Within the listing below, show every line that contains the word "editSubProj".

[MATERIAL SUPPLIED]

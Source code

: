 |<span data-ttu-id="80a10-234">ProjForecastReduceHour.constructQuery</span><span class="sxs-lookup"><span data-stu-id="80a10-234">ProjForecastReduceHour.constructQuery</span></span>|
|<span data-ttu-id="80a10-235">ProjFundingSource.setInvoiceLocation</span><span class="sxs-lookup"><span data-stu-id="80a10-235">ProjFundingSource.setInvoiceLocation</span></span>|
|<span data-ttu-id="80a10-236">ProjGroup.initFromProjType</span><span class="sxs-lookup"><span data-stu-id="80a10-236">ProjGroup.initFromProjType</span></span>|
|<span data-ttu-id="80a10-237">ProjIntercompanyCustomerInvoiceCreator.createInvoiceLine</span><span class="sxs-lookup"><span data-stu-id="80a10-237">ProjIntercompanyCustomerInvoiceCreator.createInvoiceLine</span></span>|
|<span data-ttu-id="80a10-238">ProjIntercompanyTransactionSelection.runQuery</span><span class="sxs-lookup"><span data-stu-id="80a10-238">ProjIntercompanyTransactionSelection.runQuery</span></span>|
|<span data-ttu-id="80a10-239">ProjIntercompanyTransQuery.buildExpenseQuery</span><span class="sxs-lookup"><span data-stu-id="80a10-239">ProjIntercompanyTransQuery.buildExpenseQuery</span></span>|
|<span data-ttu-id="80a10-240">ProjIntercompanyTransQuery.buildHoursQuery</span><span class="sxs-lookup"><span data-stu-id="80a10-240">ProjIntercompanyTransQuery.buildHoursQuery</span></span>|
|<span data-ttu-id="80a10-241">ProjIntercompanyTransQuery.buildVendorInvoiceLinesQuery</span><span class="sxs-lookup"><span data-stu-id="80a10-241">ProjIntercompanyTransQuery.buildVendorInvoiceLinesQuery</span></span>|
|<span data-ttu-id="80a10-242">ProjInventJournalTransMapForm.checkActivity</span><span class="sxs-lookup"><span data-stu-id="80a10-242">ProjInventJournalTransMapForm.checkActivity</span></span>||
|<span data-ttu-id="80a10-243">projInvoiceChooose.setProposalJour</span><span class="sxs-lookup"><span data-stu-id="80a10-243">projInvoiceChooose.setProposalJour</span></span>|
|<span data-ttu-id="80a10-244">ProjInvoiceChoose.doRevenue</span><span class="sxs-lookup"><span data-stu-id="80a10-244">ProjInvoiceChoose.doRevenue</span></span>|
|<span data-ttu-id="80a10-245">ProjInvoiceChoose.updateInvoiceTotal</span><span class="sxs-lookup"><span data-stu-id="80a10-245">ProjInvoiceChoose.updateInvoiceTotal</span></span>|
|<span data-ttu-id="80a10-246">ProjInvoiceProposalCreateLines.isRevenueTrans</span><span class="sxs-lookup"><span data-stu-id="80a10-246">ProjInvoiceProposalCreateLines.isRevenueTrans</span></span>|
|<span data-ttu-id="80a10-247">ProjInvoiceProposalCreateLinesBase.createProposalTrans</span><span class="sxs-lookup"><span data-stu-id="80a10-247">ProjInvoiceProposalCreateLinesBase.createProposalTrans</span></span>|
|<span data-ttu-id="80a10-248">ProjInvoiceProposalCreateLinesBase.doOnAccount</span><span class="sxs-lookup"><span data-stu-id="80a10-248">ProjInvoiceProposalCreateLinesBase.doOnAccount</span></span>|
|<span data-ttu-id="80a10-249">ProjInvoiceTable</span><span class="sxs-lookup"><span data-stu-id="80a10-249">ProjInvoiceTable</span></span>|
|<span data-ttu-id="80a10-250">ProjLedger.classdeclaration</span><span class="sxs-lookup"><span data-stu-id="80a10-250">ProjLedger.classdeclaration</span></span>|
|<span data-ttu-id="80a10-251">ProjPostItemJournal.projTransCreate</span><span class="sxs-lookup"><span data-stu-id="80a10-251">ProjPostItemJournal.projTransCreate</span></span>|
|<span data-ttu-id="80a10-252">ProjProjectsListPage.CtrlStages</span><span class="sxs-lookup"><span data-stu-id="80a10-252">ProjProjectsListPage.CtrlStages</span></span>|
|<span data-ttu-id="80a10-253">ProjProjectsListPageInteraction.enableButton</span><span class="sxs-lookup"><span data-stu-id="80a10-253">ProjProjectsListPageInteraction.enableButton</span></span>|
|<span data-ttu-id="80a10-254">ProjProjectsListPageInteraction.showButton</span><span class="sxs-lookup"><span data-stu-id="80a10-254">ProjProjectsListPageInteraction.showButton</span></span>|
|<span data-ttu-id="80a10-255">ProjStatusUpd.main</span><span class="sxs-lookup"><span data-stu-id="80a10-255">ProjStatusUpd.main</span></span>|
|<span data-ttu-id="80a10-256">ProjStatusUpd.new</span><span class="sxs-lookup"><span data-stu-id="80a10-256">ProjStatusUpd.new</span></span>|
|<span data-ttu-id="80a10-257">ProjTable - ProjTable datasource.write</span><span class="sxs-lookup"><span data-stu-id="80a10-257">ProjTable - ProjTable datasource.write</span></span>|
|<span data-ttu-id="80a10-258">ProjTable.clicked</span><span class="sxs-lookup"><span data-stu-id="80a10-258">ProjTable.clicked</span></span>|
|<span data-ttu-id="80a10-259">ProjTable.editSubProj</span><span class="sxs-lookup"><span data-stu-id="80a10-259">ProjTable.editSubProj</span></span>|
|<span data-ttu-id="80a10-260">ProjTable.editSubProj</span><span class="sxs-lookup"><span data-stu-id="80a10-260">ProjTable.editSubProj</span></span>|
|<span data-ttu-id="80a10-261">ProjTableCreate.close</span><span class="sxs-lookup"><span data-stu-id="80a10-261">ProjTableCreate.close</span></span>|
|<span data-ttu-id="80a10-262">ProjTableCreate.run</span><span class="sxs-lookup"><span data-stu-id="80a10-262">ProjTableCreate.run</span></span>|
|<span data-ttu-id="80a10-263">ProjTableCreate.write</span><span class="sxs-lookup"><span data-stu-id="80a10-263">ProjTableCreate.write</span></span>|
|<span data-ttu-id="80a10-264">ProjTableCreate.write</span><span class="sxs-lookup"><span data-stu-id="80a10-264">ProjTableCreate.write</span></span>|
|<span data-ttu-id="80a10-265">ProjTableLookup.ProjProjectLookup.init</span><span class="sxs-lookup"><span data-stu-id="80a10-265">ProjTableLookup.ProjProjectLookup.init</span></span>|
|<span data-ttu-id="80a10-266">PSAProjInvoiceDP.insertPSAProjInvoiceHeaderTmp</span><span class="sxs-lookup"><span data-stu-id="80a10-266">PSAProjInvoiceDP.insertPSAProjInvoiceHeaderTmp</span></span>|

[/MATERIAL SUPPLIED]

▶ [EXERCISE OUTPUT]
|<span data-ttu-id="80a10-259">ProjTable.editSubProj</span><span class="sxs-lookup"><span data-stu-id="80a10-259">ProjTable.editSubProj</span></span>|
|<span data-ttu-id="80a10-260">ProjTable.editSubProj</span><span class="sxs-lookup"><span data-stu-id="80a10-260">ProjTable.editSubProj</span></span>|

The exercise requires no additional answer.